For every second of Pose that is overly emotional, melodramatic, or (ugh) “artificial,” it is matched by the splendor of the way the narrative shines a light on stories that were long overdue their representation on screen. I find it ironic that out of everything broadcast on the Fox empire’s airwaves, the show that best embodies family values is Pose. And blessings to them for renewing the show. I can’t wait for what season 2 has in store, particularly given the rise of the very Misfits-esque House of Ferocity.
The Break With Michelle Wolf on Netflix
I am sorry, but whatever negative things you think about Michelle Wolf’s Correspondents Dinner set is likely just the result of brainwashing because you probably didn’t watch the entire thing yourself.
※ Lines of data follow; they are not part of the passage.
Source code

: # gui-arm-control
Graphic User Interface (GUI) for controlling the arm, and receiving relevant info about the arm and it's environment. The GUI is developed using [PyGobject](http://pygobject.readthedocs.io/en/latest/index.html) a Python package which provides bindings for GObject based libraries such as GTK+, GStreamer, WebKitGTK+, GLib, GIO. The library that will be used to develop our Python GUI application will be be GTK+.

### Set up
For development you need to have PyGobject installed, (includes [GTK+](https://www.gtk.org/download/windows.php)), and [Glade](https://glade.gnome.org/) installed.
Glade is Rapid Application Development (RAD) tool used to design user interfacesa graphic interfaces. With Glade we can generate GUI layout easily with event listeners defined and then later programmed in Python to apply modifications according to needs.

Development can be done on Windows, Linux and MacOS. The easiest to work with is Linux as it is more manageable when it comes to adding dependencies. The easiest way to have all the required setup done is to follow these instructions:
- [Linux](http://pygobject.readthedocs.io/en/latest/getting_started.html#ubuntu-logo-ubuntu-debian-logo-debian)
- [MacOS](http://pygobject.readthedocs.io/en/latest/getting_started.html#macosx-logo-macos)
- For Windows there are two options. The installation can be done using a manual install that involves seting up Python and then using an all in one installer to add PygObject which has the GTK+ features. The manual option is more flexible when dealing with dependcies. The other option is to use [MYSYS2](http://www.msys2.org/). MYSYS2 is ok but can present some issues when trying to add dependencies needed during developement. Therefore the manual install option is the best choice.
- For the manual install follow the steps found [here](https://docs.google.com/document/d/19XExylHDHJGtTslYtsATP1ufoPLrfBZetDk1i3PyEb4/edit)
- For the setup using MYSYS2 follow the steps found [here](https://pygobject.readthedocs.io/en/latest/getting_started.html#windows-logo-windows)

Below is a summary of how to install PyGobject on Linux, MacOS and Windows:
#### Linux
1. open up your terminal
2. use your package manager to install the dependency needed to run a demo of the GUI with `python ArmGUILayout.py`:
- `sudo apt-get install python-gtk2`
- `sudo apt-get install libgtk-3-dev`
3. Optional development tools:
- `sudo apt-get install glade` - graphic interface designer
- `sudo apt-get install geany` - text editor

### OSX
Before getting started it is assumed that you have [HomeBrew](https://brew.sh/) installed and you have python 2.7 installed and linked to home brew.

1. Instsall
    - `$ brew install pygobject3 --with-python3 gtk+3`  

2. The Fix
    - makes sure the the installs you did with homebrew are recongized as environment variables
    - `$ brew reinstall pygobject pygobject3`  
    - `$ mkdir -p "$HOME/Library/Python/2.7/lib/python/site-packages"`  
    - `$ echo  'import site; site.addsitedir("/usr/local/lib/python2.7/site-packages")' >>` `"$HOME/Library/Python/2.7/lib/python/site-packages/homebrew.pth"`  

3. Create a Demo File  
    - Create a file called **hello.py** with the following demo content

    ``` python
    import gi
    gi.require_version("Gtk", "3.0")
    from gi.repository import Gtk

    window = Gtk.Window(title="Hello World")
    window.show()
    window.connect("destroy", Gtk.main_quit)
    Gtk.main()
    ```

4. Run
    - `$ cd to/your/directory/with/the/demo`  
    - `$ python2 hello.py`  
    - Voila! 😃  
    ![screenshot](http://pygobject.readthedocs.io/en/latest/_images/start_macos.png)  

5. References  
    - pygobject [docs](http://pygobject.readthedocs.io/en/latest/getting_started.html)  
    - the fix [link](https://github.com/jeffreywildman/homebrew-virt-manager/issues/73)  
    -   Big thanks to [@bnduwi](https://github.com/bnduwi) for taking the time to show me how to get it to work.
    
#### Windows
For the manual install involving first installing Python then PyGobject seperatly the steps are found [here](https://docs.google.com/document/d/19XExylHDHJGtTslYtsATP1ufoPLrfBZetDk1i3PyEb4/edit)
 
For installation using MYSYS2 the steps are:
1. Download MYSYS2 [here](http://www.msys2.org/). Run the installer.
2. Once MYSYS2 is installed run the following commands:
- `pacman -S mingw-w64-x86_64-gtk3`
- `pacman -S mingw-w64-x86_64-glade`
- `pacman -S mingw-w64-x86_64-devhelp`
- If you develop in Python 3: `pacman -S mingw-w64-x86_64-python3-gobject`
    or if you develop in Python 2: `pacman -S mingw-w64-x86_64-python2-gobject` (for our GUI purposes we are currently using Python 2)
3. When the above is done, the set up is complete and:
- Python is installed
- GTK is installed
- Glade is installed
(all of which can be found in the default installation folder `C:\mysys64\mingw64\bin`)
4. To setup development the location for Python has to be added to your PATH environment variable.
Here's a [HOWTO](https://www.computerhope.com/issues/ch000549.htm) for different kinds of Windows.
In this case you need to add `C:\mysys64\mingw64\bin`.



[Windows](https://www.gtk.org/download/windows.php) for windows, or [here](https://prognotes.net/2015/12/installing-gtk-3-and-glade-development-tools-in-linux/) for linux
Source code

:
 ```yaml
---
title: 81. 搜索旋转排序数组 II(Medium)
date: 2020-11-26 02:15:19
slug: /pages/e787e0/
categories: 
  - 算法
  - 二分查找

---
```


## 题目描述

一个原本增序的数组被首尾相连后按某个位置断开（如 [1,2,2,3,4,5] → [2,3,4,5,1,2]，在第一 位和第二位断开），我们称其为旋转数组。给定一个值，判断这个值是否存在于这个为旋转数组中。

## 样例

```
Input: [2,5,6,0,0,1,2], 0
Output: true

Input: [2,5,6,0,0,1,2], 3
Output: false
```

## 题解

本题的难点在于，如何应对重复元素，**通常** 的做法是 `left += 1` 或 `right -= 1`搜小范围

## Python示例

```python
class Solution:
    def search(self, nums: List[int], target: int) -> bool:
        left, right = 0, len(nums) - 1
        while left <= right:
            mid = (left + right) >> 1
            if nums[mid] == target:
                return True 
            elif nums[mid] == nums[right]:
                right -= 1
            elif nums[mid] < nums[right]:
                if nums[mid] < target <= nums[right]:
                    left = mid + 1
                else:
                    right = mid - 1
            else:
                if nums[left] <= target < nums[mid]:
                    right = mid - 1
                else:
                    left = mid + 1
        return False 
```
It was unflinchingly hilarious. In fact, if you didn’t watch the whole damn thing, go do it now. Then listen to her interview with Teri Gross on Fresh Air from the Monday after the event. THEN go back and watch every clip of her on YouTube, especially her appearances with Seth Meyers, and then binge watch the entirety of her Netflix show, and THEN we can have a conversation about whether Michelle Wolf is hilarious and worthy our time. Go ahead, I’ll be waiting here, watching my favorite sketch of hers until I have it memorized. “I can’t eat! Don’t you know I’m under INDICTMENT?” is my go-to quote of the year thus far.
Terror Jr – Heaven Wasn’t Made For Me
Just as I was about to drop this column, goth bop icons TERROR JR dropped a brand new song! Check out their new single, Heaven Wasn’t Meant For Me, immediately! If you aren’t familiar with Terror Jr (and more specifically, my fanatical devotion to them), they are a top secret social experiment pop project with a slick, cooly defined sound. I recommend Terror Jr neophytes move backwards through their discography: Bop City 3, Bop City 2, Come First (Based God Remix) and then the original Bop City. They have a ridiculously rich catalogue of songs, considering they’ve only been around for a minute. Frontwoman Lisa Terror is a rather crafty lyricist, and they have developed a distinct sound and never fail to deliver on hooks.
Sigrid – Schedules
Get yourself acquainted with my favorite new queen of Nordic pop, Sigrid. She is basically perfect in every way. She is extraordinarily talented as a songwriter and singer, has yet to release a bad song, and her recent mini album called Raw, makes the case that she’s the new Robyn–and maybe the new Carly Rae Jepsen as well! And trust me when I say that I do not make such claims lightly. Check out the last installment from this project, “Schedules,” and then work your way through her short but stellar discography.
HOLYCHILD – Wishing You Away
No group embodies the rhythm, spirit, and pulse of Alternate 2018 like LA alt-pop duo HOLYCHILD. They always craft very catchy songs, but with sharp, often dark lyrics that starkly contrast with their big, sunny sound. Wishing You Away might casually sound like a breakup song at first, but a deeper listen to the lyrics reveals a more tragic tale of abandonment and loss.